Citibank and 2nd charge on property/MIG

greenspun.com : LUSENET : Repossession : One Thread

Story so far:

House purchased with husband,now ex in 1989. £38k 1st mortgage with Commercial Union (as was) and 2nd mortgage with Citibank in the amount of £22k. MIG paid to Citibank.

House repo'd approx 1992, last mortgage payment possibly late 91 or early 92, not sure.

1st mortgage paid off by selling of the house but 2nd mortgage shortfall of approx £28k, including charges etc.

Recd initial letter of claim from PSPC No1 back about 6 years ago now, requested documentary evidence in support and they couldnt/wouldnt provide it. Then debt sold to Asset Recovery, again nothing heard when ignored and now I have had an e-mail from my ex to say he has had a letter from Lawsmiths and wants to know what to do.

If the MIG has paid this debt then does this mean it is now a simple contract and subject to the 6 year limitation?

Possible may be out of time anyway as 12 years could be up this year.

What does a Statutory demand mean, if they serve one why would you have it set aside, does this mean that proceedings have already been issued in respect of the debt ? I know that proceedings took place to repossess but I dont think they have ever issued for the money?

I am slightly confused by all the information that has been given but I have to say its the most informative yet ! My last effort in obtaining advice told me that I would be made bankrupt.

Finally I am now remarried and although not on the mortgage deeds believe that if everything is kept separate then they wont be able to pursue the debt via the house. I have been working part time for the last 6 years, would this be sufficent to prove that I am not contributing ? Especially when paying for the child care and shopping ie £700 a month !

I look forward to hearing from you. Thanks.

-- jane smith (fruitloob@hotmail.co.uk), July 15, 2003

Answers

Jane, I am sure there is an issue here over the transfer between Citibank and PSPC No1 Ltd. If I understand it correctly the transfer between the two companies was not completed in such a way that gave PSPC No 1 ownership of the "debt". You need specialist help. Contact NAMV before you do anything, as they may put you in touch with Ahmad Butt who has experience in these cases.

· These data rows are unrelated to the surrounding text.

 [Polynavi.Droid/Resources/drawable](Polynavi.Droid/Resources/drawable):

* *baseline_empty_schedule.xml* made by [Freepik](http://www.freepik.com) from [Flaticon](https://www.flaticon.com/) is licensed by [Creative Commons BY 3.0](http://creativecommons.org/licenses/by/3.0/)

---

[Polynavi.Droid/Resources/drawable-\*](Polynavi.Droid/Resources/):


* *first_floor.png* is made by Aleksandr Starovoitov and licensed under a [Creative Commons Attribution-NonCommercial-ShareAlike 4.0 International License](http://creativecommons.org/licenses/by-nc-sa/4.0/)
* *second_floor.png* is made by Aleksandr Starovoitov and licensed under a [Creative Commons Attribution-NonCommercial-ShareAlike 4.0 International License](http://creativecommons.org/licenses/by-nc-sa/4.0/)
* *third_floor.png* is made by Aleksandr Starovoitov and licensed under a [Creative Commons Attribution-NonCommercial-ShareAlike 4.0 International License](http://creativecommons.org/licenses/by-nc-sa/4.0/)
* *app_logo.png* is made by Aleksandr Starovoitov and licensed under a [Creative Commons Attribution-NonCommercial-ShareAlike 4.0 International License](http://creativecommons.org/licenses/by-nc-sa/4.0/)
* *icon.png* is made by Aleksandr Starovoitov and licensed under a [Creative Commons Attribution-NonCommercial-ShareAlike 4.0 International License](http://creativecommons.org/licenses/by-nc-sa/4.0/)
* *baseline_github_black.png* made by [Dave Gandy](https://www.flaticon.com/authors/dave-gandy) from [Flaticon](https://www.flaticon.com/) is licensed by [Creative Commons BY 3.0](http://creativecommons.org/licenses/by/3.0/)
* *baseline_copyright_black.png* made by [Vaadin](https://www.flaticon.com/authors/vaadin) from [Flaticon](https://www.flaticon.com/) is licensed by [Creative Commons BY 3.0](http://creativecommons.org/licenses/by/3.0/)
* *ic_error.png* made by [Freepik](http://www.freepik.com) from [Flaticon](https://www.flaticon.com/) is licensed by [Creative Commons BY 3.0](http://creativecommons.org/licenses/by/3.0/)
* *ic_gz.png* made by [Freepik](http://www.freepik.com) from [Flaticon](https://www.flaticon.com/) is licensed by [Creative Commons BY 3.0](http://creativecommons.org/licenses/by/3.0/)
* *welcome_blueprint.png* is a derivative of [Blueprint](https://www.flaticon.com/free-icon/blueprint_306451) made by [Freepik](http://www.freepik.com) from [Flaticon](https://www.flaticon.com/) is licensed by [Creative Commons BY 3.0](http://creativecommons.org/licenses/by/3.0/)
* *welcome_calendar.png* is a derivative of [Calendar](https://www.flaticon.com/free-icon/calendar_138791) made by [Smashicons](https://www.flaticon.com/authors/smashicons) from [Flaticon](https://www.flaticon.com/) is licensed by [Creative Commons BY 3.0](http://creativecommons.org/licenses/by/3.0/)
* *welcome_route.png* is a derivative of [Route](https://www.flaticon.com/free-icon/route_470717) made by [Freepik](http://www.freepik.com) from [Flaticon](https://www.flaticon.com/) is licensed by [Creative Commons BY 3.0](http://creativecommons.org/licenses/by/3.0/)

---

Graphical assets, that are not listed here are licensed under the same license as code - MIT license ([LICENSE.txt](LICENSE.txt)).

Tell your ex not to acknowelege the debt at this stage.

A Statutory Demand is the first step towards bankruptcy. You have 18 days in which to set it aside, usually used as a threat, but always has to be taken seriously.

NAMV can be contacted on 01889 507394

Hope this helps Jane

-- Jane (jane.glover@ntlworld.com), July 16, 2003.


Hi Jane,

Although you say you are not on the deeds of the house are you on the mortgage. If you are it is worth removing your name as this could be proof that you have a beneficial interest in the house, also keep separate accounts and use your partner's account to pay for the household items. Child care is different as this is not connected to the house.

-- Chris (chris@anon.co.uk), July 16, 2003.


If you (or your ex)have received a statutory demand you need expert help and you should contact Ahmed Butt as addvised.

If you are being threatened with a statutory demand by letter...it might just be scare tactics.

I dont think it will do any harm to SARN all the concerned parties right away and I will e mail a copy of a sarn letter which you should send by recorded delivery.

The advice re keeping everything separate sounds very wise...you must do everything you can to make you appear asset - less! Remember your partner has no part of this so you need not reveal anything about his personal assets etc.

Do not acknowlege the debt in any way and/or admit any liability if they contact you. It would be fair to tell your ex the same.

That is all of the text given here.